このAS0149ATの大きな特長として今回紹介していたのが、YFEデータとRAWデータを同時に出力する機能だ。リアビューカメラなどで用いられる従来のイメージセンサーは撮影データがYFEデータとして出力されるため、「加工後のデータのためセンシングに向かない場合がある」(説明担当者)。AS0149ATではMIPI CSI-2インタフェースを用い、仮想チャンネルによって、YFEデータとRAWデータを同時に出力。YUVデータはADASのECUへ、RAWデータは車内インフォテインメント向けにといった形で利用することを可能にしたとしている。
1つで可視光も赤外線も対応のイメージセンサー
このほか、乗員検知などの光学モニタリングカメラシステム向けとして紹介していたのが、イメージセンサー「AR0239 RGB-IR」と独自のアルゴリズムを用い、1個のセンサーで昼と夜のイメージングを実現したソリューションだ。
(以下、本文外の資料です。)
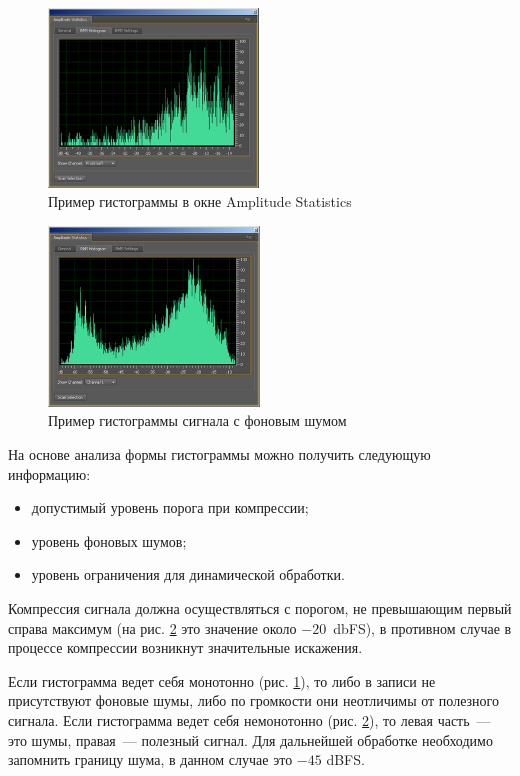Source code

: \documentclass[oneside, final, 14pt]{extreport}
\begin{document}
\begin{figure}[h!]
\centering
\includegraphics[width=0.5\textwidth]{pic-histogram-01}
\caption{Пример гистограммы в окне Amplitude Statistics}
\label{pic-histogram-01}
\end{figure}

\begin{figure}[h!]
\centering
\includegraphics[width=0.5\textwidth]{pic-histogram-02}
\caption{Пример гистограммы сигнала с фоновым шумом}
\label{pic-histogram-02}
\end{figure}

На основе анализа формы гистограммы можно получить следующую
информацию:
\begin{itemize}
\item допустимый уровень порога при компрессии;
\item уровень фоновых шумов;
\item уровень ограничения для динамической обработки.
\end{itemize}

Компрессия сигнала должна осуществляться с порогом, не превышающим первый справа максимум (на рис. \ref{pic-histogram-02} это значение около $-20$~dbFS), в противном случае в процессе компрессии возникнут значительные искажения.

Если гистограмма ведет себя монотонно (рис. \ref{pic-histogram-01}), то либо в записи не присутствуют фоновые шумы, либо по громкости они неотличимы от полезного сигнала. Если гистограмма ведет себя немонотонно (рис. \ref{pic-histogram-02}), то левая часть~--- это шумы, правая~--- полезный сигнал. Для дальнейшей обработке необходимо запомнить границу шума, в данном случае это $-45$ dBFS.
\end{document}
AR0239 RGB-IRでは、オンセミ独自のフィルター配列技術によって、RGBフィルターに加え、近赤外線のある帯域だけを通す「IRパスフィルター」を構成。RGBデータとIRデータを同時に取得することを実現している。ここに独自のアルゴリズムを用いることで、RGBとIRのピクセルの出力値が同程度であれば、十分な可視光がないものと判断してモノクロのIRモードに、RGBのピクセルの出力値の方が高ければ通常の可視光と判断してカラーのRGBモードに、といった形で自動的に切り替えが可能になっており、1つのイメージセンサーで日中や夜間、トンネル内などさまざまな光の条件下でのセンシングを可能にしている。
最新のIGBTモジュールも公開
オン・セミコンダクターの第4世代IGBTを用い、電気自動車(EV)などのトラクションインバーター向けとして新たに開発した大電流モジュールも紹介されていた。
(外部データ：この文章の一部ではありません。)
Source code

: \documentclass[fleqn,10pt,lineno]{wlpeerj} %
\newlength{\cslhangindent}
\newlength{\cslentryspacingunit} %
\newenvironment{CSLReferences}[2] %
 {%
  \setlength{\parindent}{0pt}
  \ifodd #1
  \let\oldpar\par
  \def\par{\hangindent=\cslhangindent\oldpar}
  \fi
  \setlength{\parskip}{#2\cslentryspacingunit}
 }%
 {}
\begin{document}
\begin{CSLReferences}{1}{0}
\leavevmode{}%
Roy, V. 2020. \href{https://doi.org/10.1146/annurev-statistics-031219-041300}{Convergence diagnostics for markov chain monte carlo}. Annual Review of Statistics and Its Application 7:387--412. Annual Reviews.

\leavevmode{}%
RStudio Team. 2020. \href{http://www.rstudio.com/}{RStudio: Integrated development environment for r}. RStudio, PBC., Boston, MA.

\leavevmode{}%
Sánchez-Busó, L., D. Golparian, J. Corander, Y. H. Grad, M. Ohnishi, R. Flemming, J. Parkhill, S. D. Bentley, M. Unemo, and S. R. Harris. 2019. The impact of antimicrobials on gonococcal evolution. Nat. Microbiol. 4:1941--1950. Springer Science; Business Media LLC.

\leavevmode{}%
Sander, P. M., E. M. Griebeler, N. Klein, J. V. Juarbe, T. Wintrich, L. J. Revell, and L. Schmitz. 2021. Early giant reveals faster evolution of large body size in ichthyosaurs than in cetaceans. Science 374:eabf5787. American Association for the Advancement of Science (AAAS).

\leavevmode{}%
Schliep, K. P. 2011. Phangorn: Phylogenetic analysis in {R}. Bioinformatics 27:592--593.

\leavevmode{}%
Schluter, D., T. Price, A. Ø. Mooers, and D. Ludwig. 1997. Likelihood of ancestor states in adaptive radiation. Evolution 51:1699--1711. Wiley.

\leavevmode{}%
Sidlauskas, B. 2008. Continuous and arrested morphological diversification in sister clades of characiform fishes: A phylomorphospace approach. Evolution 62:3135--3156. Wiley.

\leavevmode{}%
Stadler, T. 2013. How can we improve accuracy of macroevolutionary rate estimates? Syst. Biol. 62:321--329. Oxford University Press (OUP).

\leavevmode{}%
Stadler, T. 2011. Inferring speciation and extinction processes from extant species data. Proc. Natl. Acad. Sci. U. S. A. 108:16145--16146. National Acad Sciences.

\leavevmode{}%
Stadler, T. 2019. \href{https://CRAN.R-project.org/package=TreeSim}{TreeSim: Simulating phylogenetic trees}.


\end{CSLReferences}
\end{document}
シングルサイドダイレクトクーリング(SSDC)と、デュアルサイドクーリング(DSC)の2タイプがあり、SSDCは、耐圧750V、最大コレクタ電流は820A。業界で広く採用されている「6パック構成」のパワーモジュールであり、「短期間の設計に適している」としている。DSCは、IGBTを2個集積したハーフブリッジ構成のパワーモジュールで、耐圧750V、最大コレクタ電流は800A。パッケージの両面に放熱板を搭載した構造で、ヒートシンクで「サンドイッチ」してモジュールを3個並べる形で使用する。さらに積層するなど、拡張性が高い点が特長だとしている。